Nice to have the P/N, as mine is getting pretty beat.


----------



## NY_Avant (Jan 10, 2009)

I just lost my original one in the Christmas weekend Blizzard because it got caught on some ice backing off a snow drift that froze, I installed this pan on it and it is 10x nice plus the screw in the back would have prevented how I lost mine



edit on mine;

it is part # 1K0-825-235-AD and the only difference is it has sound deadening material on the side towards the engine bay and cost almost twice as much:laugh:


----------



## tiptronic (Apr 18, 1999)

how much is that for the 3.2?


----------



## NY_Avant (Jan 10, 2009)

ECS has it for $74 and $ $1.40 each screw


----------



## Uber-A3 (Feb 23, 2002)

NY_Avant said:


> ECS has it for $74 and $ $1.40 each screw


geniuneaudi had it for $57


----------



## Audi'sRevenge (Mar 24, 2008)

Uber-A3 said:


> geniuneaudi had it for $57


Well that's much better. Screws were probably less than $1.40 too I take it?


----------



## LWNY (Jul 30, 2008)

The 3.2's belly pan has an extra naca duct, which might suck so much extra air from the underside that it might bottom out the suspension on the 2.0's.


----------



## TechnikSLR (Jul 30, 2008)

LWNY said:


> The 3.2's belly pan has an extra naca duct, which might suck so much extra air from the underside that it might bottom out the suspension on the 2.0's.


:laugh:


----------



## SilverSquirrel (Jul 24, 2006)

LWNY said:


> The 3.2's belly pan has an extra naca duct, which might suck so much extra air from the underside that it might bottom out the suspension on the 2.0's.


yes, but the negative lift is cancelled out by the turbo boost.:beer:


----------



## warchieft2k (Aug 16, 2010)

Im getting it!


----------



## A3_yuppie (Jun 5, 2006)

Thanks Dave this is a good, inexpensive suggestion.


----------



## Audi'sRevenge (Mar 24, 2008)

Does this make changing the oil harder? I.e. does it cover the oil pan/drain plug?


----------



## tp.wannabe.s3 (May 21, 2010)

Audi'sRevenge said:


> Does this make changing the oil harder? I.e. does it cover the oil pan/drain plug?
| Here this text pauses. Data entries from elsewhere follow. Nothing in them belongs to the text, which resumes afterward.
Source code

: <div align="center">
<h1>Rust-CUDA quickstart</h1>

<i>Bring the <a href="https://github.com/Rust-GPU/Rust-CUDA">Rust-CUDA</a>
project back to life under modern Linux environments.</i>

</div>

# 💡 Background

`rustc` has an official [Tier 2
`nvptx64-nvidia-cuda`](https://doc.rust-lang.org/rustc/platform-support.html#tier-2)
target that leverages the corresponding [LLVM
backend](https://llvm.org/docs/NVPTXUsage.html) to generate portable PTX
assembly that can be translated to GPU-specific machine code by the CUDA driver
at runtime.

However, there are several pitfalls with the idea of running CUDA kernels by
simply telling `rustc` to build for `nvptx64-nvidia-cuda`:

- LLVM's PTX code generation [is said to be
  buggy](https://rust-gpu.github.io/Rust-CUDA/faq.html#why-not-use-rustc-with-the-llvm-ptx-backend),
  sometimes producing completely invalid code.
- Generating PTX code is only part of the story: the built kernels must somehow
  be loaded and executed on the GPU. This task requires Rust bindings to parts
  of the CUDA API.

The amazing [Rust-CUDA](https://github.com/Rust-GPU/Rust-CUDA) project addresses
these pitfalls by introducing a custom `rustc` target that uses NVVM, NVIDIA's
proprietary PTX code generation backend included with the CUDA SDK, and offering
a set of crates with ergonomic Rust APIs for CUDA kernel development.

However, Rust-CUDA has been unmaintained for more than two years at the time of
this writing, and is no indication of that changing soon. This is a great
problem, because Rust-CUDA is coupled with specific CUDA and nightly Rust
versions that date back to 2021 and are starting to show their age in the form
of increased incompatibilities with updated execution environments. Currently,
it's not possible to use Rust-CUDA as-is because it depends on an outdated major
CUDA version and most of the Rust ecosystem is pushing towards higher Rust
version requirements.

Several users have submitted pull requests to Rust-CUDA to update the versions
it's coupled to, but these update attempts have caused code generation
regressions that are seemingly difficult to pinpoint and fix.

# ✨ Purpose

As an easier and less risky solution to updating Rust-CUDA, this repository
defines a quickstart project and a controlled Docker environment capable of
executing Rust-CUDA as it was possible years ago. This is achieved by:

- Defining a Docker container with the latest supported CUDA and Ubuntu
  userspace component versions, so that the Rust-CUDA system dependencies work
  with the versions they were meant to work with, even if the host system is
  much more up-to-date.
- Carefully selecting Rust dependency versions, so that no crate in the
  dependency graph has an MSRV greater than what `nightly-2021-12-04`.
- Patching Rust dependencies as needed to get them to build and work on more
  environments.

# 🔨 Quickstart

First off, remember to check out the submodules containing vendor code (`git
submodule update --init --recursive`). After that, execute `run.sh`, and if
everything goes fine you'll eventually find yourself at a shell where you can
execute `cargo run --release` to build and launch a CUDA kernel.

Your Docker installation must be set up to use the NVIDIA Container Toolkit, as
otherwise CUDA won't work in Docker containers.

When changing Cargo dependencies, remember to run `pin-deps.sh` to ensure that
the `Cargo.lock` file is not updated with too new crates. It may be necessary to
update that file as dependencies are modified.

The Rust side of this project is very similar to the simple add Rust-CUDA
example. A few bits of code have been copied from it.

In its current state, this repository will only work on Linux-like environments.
for me i usually take the pan out to get to the oil filter so it will be same for me


----------



## Rob Cote (Dec 6, 2006)

Has anyone delved into the stamped steel belly pan/skid plate? I'm considering it in the sorta-kinda-not-too-far off future...

It looks the same as the 3.2 plastic pan, except, obviously, the material is different.


----------



## Audi'sRevenge (Mar 24, 2008)

tp.wannabe.s3 said:


> for me i usually take the pan out to get to the oil filter so it will be same for me


Ah yes but TSI has the filter up top  So I guess this would have to be removed to get to the drain plug?



Rob Cote said:


> Has anyone delved into the stamped steel belly pan/skid plate? I'm considering it in the sorta-kinda-not-too-far off future...
> 
> It looks the same as the 3.2 plastic pan, except, obviously, the material is different.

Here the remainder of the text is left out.